Willis certainly knew. In the 90s he’d haunt the corner of Fullerton and Western, drawing at Genesis Art Supply or eating at the Fullerton Restaurant or Quenchers. “We would negotiate,” Johnson says. “A turkey sandwich, a glass of orange juice, and 20 bucks would buy me a portrait or a picture of some sort—or one of his CDs.” He’s held onto Willis’s CDs too, though he’s only listened to a few of them—Willis’s chintzy looped piano melodies and growled vocals aren’t quite Johnson’s speed. “He kept saying he was gonna do a song to include Quenchers,” Johnson says, “but I never saw that one.”
Johnson says his relationship with Willis never got terribly deep. “I don’t recall having any extended conversation with him, or having any idea who he was as a person or who he might associate with or any of that kind of thing,” he says. “I was more of an early patron.” Including the Quenchers picture, Johnson bought nine drawings from Willis, all between 1990 and 1998.

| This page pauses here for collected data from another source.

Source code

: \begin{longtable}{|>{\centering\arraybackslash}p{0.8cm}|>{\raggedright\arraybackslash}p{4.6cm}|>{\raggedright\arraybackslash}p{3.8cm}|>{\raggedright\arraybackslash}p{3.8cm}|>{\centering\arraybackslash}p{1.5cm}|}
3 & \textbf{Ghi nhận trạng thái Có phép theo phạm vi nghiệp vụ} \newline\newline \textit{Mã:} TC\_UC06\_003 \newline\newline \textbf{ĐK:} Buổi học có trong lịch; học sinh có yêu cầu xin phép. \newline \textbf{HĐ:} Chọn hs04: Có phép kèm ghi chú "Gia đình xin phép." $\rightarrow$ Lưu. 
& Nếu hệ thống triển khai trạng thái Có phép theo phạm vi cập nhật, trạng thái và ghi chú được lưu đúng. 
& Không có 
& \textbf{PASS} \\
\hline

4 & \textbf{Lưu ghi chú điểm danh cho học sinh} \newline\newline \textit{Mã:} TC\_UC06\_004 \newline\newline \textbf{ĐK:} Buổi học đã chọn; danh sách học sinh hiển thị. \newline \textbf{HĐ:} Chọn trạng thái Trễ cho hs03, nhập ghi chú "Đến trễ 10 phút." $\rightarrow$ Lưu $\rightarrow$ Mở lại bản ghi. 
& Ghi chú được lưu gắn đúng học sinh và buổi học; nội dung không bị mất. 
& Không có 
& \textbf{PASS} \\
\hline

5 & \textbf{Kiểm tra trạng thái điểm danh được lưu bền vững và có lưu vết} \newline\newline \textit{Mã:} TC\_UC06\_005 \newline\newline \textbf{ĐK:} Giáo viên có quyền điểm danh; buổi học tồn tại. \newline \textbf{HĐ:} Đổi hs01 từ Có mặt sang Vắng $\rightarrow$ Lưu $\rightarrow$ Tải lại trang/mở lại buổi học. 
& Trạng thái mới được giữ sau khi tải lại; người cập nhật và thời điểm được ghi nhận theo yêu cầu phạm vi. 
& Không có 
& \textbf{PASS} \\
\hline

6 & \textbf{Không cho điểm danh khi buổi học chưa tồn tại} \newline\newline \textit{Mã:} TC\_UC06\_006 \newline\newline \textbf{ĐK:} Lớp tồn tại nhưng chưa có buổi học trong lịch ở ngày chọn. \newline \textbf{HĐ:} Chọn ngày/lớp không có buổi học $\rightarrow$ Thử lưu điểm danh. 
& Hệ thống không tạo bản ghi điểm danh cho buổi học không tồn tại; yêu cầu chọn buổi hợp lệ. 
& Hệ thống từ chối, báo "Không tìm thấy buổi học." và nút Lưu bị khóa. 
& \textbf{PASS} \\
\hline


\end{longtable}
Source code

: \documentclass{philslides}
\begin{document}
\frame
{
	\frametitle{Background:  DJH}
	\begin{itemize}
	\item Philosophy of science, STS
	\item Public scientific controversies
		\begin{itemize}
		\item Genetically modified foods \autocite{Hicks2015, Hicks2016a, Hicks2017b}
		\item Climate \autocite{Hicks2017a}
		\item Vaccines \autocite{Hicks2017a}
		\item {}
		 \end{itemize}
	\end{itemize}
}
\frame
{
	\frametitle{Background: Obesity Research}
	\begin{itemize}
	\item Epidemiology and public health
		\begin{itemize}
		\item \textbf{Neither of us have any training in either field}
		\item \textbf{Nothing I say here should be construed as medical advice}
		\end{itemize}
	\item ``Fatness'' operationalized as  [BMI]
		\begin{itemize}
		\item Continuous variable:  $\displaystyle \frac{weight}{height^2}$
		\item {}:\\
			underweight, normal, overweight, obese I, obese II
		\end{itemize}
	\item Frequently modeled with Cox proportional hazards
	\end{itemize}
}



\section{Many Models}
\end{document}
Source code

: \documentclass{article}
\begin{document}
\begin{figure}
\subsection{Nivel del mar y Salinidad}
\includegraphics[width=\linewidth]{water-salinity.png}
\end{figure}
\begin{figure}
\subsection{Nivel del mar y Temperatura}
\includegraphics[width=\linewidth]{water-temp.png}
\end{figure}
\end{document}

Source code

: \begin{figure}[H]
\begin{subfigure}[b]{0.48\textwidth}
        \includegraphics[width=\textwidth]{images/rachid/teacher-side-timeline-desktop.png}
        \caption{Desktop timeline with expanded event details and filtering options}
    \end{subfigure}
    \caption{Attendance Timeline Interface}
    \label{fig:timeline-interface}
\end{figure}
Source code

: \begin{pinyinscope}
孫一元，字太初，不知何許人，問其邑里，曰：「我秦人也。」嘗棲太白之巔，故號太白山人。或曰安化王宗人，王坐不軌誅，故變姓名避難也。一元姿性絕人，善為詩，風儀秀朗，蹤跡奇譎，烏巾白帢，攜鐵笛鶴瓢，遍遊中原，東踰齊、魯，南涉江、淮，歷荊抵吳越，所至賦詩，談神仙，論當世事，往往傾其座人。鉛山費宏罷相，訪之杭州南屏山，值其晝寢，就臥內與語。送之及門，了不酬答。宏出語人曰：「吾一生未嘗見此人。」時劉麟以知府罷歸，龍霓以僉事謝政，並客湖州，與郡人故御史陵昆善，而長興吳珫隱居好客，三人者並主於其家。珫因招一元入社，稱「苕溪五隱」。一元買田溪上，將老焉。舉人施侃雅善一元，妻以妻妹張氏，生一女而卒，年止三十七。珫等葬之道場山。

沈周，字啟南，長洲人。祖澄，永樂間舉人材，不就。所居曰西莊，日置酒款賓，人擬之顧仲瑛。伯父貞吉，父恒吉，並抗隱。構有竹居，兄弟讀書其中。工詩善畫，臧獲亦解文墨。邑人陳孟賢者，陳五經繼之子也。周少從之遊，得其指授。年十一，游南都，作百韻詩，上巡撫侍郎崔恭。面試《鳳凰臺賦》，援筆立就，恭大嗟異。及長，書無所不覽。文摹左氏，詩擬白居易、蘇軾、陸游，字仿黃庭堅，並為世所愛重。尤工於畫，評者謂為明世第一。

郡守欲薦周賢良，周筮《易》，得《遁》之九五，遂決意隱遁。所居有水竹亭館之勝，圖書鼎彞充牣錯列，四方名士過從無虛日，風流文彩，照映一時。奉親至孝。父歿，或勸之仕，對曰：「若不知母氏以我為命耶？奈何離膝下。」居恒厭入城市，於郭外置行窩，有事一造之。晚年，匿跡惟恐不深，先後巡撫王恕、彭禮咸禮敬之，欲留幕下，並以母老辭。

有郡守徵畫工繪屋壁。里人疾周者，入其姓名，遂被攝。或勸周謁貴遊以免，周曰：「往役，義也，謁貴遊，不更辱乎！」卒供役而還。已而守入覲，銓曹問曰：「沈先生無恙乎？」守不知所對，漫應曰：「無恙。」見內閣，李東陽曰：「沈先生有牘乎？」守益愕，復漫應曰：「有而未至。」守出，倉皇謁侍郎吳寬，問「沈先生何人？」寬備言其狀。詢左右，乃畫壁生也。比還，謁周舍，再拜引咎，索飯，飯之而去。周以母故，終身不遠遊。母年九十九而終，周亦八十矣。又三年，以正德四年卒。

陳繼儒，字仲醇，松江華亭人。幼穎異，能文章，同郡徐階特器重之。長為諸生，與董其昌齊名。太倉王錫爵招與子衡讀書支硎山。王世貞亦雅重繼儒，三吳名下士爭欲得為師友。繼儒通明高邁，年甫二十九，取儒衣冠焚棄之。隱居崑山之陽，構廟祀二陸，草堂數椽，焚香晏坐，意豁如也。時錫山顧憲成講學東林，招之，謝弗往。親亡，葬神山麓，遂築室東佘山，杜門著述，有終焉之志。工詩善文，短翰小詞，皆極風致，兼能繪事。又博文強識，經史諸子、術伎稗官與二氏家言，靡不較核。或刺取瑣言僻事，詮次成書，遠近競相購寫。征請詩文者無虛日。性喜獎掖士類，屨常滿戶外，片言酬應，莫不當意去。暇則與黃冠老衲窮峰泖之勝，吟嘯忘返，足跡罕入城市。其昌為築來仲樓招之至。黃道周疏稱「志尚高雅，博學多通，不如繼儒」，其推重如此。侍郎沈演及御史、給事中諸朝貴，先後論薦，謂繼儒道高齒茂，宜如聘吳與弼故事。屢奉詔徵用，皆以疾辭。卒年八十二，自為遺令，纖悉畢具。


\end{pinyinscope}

A few of Willis’s frequent subjects appear in Johnson’s collection, including Wrigley Field, the Dan Ryan Expressway, and downtown Chicago. Two of his depictions of the city skyline from the lake are nearly identical, except that one shares space with an image of Wrigley Field, the other with the U. of C.’s Rockefeller Chapel. One of the most detailed pictures is of the World Trade Center in Manhattan, which Willis drew in 1996 after performing in New York. My favorite is a 1990 drawing of the intersection of Halsted, North, and Clybourn, ages before the Apple store took over the intersection.
Johnson has tinkered with the idea of showing Willis’s art. “It’s something that should be displayed,” he says. “They should be someplace where people can see them.” He’s considered exhibiting the drawings at Quenchers, but he’s afraid one would go missing. “The security isn’t always the best here,” he says. “We lost a moose head out of here. It had been on the wall, and we were redoing something—I think it was just sitting on the stage. Somebody took it.”
People can probably take Willis’s drawings, but only if they pay for them. Johnson says he plans to sell off items from his basement separately from the sale of Quenchers. “I would like to sell them,” he says. But the drawing of Quenchers will stay with him: “I won’t sell my own.”